Recorded data START

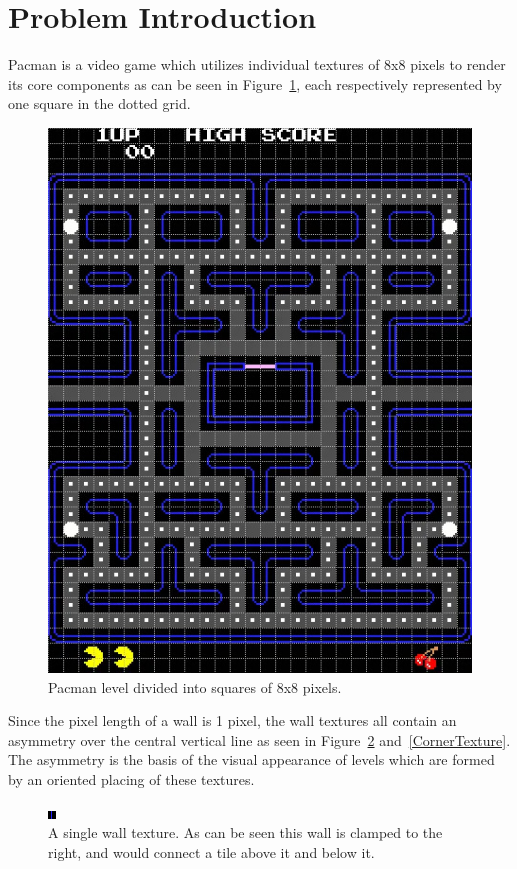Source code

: \section{Problem Introduction}
Pacman is a video game which utilizes individual textures of 8x8 pixels to render its core components as can be seen in Figure~\ref{PacmanLevelGrid}, each respectively represented by one square in the dotted grid.

\begin{figure}[H]
\centering
\includegraphics[width=0.4\linewidth]{Image-1.jpg}
\caption {Pacman level divided into squares of 8x8 pixels.\autocite{pittman_pac-man_2009}}\label{PacmanLevelGrid}
\end{figure}

Since the pixel length of a wall is 1 pixel, the wall textures all contain an asymmetry over the central vertical line as seen in Figure~\ref{StraightWallTexture} and~\ref{CornerTexture}. The asymmetry is the basis of the visual appearance of levels which are formed by an oriented placing of these textures. 

\begin{figure}[H]
\centering
\includegraphics[width=0.4\linewidth]{Image-2.png}
\caption {A single wall texture. As can be seen this wall is clamped to the right, and would connect a tile above it and below it.\autocite{myself}}\label{StraightWallTexture}
\end{figure}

Recorded data END

__Your assignment__. Copy every line from the data that includes the string "width".

__Exercise output__.
\includegraphics[width=0.4\linewidth]{Image-1.jpg}
\includegraphics[width=0.4\linewidth]{Image-2.png}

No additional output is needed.